PROVIDED INFORMATION START
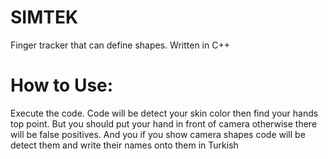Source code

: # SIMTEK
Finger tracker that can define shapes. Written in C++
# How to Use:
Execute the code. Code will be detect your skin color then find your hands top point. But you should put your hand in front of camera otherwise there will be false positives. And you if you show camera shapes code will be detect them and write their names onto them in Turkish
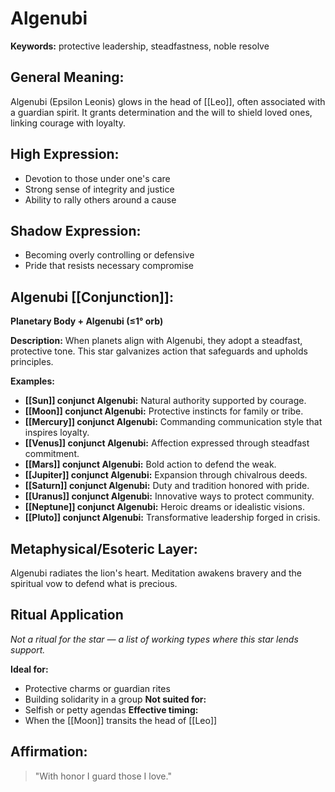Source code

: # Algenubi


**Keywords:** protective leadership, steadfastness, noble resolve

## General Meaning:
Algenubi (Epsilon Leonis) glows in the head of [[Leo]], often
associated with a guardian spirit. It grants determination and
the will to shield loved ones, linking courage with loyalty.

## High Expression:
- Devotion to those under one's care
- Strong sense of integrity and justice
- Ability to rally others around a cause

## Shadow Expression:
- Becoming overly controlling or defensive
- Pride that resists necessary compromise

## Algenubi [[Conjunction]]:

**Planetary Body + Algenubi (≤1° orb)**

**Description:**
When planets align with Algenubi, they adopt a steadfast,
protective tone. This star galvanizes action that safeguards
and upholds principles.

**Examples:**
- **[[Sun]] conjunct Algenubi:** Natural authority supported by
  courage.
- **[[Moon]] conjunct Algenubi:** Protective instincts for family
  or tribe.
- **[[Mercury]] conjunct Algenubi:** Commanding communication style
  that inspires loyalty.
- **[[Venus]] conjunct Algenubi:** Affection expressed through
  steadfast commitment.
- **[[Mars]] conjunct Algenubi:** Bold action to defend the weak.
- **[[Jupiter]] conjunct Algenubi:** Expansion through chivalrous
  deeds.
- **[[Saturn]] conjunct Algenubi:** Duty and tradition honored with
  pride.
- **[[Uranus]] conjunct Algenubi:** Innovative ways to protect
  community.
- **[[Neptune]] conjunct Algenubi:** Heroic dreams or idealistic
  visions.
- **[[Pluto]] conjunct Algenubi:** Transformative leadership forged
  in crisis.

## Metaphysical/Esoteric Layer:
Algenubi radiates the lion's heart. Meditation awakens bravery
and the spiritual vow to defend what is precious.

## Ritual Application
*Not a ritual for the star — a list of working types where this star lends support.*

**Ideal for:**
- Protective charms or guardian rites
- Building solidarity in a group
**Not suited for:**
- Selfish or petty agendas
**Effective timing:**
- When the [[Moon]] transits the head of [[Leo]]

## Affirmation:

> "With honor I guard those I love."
PROVIDED INFORMATION END
PROVIDED INFORMATION START
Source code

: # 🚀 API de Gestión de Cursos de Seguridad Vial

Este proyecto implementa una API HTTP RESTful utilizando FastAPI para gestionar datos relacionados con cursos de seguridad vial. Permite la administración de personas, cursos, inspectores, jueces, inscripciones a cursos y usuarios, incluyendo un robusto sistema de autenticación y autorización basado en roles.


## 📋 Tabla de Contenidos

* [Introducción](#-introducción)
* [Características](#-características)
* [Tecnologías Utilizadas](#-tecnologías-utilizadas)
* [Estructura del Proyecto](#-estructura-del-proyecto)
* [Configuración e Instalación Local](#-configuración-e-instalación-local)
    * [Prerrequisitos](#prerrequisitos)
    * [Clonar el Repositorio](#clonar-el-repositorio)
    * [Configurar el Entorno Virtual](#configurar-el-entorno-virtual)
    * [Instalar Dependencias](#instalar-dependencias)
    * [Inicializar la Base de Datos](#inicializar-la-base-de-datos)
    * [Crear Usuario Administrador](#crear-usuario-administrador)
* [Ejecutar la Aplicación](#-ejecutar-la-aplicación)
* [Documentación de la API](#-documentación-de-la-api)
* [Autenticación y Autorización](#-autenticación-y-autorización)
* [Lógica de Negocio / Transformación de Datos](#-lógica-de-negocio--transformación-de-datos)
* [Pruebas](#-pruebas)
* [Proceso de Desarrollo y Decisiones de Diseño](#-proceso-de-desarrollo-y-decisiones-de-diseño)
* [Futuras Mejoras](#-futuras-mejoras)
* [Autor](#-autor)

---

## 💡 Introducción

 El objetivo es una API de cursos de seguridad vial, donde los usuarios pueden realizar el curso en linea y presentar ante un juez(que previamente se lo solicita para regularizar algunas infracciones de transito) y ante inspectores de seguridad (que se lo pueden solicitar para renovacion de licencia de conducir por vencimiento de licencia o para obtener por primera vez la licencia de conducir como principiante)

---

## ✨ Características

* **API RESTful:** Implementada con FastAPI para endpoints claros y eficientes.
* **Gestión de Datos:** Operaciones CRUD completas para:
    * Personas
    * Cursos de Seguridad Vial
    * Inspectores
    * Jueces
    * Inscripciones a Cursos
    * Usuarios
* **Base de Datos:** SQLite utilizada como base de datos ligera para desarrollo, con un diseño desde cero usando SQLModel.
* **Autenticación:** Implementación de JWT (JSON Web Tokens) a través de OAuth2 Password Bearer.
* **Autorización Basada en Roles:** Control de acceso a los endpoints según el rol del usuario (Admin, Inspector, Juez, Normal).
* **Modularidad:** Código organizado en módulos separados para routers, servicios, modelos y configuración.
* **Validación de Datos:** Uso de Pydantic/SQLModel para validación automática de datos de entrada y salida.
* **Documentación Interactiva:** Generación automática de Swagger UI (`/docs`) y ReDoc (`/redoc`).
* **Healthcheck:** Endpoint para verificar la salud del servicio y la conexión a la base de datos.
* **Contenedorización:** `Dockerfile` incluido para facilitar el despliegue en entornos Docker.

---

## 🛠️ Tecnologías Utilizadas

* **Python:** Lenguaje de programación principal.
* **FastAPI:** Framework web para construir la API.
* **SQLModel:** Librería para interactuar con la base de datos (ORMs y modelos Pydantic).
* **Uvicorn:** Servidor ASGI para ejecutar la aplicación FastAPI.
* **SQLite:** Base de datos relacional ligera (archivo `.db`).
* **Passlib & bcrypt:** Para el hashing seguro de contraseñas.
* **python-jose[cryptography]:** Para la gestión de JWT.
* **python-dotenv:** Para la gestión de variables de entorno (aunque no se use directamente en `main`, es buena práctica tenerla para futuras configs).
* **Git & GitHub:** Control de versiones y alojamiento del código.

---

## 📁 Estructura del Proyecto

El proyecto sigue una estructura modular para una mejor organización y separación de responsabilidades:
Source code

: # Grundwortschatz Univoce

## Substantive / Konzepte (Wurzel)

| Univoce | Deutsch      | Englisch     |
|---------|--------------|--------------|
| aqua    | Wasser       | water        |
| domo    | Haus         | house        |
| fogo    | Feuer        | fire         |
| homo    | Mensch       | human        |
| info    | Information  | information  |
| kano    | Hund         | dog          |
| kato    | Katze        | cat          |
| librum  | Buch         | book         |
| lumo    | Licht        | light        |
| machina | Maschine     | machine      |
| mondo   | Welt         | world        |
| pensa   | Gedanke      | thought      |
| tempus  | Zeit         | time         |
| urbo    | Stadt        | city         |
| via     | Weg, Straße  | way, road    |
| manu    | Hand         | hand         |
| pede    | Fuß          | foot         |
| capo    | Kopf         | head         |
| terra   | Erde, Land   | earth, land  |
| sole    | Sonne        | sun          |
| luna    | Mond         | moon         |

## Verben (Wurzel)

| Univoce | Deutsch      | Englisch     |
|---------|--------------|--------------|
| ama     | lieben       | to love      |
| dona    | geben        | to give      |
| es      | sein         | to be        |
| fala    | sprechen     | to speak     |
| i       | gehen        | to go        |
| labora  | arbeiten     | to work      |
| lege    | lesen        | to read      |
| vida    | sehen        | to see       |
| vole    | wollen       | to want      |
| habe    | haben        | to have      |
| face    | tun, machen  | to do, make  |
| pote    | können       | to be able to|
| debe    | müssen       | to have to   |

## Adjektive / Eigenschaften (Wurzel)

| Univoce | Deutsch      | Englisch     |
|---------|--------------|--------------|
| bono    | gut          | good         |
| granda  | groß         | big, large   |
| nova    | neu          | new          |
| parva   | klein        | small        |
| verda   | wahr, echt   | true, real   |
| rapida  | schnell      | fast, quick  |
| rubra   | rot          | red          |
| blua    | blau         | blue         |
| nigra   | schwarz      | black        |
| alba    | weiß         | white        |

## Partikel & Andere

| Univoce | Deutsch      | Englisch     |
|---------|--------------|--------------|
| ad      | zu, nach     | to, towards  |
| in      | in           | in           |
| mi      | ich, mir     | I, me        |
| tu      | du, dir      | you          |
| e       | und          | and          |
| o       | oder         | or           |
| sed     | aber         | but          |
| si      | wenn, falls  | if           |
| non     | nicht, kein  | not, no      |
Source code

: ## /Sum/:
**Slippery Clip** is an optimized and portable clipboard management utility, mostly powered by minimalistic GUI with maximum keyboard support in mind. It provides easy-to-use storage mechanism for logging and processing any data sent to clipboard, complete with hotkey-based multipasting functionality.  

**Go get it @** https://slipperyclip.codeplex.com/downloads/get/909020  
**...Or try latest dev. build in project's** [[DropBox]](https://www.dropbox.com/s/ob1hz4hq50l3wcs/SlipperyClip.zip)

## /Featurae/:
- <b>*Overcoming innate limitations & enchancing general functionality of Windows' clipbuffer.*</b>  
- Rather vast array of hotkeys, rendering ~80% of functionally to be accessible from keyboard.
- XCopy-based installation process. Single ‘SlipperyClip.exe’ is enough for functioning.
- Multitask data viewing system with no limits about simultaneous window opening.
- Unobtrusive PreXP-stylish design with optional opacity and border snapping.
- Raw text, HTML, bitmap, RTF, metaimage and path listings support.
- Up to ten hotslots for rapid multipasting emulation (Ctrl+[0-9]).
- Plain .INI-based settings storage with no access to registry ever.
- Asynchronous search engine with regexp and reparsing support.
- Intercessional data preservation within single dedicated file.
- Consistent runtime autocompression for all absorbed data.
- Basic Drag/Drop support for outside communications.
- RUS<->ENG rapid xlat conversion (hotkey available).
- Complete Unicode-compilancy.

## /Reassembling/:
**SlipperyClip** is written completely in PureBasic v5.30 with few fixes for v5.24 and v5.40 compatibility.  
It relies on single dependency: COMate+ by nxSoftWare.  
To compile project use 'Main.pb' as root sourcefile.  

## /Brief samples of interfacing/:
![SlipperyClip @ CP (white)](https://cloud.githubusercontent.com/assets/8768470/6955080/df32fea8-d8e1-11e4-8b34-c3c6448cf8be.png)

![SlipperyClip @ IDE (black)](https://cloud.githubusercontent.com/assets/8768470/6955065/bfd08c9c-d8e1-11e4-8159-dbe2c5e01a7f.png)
PROVIDED INFORMATION END
PROVIDED INFORMATION START
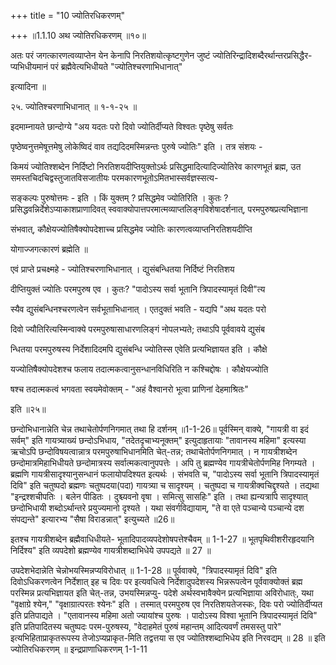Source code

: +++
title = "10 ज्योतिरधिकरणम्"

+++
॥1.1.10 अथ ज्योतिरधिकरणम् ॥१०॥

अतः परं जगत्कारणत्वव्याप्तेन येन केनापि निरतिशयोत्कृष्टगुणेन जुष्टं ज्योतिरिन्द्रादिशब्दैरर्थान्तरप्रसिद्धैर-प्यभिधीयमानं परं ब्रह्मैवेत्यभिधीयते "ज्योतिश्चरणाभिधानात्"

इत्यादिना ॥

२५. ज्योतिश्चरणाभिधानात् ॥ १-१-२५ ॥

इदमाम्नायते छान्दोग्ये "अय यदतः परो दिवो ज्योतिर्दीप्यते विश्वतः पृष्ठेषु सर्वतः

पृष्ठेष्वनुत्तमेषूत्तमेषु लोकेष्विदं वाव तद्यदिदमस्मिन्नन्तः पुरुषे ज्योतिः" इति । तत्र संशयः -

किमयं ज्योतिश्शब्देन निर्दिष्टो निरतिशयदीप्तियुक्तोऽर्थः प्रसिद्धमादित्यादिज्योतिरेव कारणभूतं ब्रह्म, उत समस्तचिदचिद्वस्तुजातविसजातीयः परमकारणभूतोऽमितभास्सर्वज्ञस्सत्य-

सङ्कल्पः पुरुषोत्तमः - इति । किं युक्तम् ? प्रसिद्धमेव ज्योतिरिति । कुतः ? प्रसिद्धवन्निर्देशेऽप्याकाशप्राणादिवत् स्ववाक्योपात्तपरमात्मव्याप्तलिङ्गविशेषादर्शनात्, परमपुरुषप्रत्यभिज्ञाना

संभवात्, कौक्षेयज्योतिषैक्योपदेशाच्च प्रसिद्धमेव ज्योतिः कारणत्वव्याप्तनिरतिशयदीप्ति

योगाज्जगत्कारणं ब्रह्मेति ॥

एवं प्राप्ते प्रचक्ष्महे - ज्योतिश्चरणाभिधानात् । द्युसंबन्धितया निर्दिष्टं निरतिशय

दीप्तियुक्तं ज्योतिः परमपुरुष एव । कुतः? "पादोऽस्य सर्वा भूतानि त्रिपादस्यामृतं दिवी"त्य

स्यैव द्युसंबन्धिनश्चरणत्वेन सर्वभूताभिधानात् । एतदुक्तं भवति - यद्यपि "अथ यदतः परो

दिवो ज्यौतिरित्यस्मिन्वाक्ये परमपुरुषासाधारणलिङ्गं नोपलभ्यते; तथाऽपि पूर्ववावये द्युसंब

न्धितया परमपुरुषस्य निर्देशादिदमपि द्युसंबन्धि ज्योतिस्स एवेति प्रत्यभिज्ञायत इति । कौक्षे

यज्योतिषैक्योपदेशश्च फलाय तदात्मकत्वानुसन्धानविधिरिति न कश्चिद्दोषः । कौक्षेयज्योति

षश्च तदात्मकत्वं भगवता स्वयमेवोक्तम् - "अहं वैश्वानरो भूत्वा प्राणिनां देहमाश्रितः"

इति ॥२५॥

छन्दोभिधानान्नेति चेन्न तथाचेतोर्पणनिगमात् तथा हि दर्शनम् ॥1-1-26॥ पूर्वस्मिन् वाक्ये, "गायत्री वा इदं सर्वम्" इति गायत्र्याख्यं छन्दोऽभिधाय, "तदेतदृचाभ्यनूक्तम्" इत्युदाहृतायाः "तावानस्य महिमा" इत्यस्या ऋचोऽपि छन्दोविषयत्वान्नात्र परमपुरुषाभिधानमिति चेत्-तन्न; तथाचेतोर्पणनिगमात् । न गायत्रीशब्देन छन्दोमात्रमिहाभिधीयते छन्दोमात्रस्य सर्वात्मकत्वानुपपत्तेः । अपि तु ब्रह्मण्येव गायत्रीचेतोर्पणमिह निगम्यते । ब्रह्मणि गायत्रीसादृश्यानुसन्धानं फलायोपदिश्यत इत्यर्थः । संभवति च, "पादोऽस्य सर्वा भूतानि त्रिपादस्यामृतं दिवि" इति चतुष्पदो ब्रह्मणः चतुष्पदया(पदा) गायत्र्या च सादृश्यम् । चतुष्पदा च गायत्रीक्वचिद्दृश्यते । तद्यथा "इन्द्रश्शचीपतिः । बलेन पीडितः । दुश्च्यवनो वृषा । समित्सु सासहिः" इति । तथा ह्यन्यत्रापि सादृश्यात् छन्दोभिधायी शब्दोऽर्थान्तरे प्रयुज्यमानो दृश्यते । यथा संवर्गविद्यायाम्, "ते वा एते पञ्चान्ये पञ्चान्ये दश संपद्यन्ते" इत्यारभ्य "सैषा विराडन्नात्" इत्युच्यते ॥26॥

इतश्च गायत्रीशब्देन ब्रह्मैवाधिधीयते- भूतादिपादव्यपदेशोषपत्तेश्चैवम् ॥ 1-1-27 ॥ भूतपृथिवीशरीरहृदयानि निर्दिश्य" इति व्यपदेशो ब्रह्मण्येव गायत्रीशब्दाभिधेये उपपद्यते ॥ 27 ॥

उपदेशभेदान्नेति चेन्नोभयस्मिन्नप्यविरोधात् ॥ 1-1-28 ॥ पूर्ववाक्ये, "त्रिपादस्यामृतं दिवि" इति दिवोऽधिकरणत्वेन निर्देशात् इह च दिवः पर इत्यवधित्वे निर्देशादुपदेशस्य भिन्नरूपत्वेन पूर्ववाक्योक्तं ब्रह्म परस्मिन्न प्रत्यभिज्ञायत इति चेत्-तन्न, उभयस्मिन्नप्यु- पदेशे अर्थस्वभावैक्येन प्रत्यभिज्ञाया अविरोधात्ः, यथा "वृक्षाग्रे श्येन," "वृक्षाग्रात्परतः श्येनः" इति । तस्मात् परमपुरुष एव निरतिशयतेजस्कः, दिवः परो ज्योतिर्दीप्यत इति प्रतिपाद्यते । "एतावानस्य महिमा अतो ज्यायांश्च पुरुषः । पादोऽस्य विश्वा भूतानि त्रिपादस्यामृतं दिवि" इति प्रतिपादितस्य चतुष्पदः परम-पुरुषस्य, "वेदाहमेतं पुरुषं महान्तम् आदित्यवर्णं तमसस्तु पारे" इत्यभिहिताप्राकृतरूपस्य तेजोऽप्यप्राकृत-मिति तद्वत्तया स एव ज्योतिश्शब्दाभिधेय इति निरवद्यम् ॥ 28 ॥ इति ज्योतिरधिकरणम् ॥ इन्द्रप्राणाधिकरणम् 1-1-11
PROVIDED INFORMATION END
| TASK INSTRUCTIONS |
Check the records above and copy each line that has the string "Tecnologías".

| EXERCISE RESULT |
* [Tecnologías Utilizadas](#-tecnologías-utilizadas)
## 🛠️ Tecnologías Utilizadas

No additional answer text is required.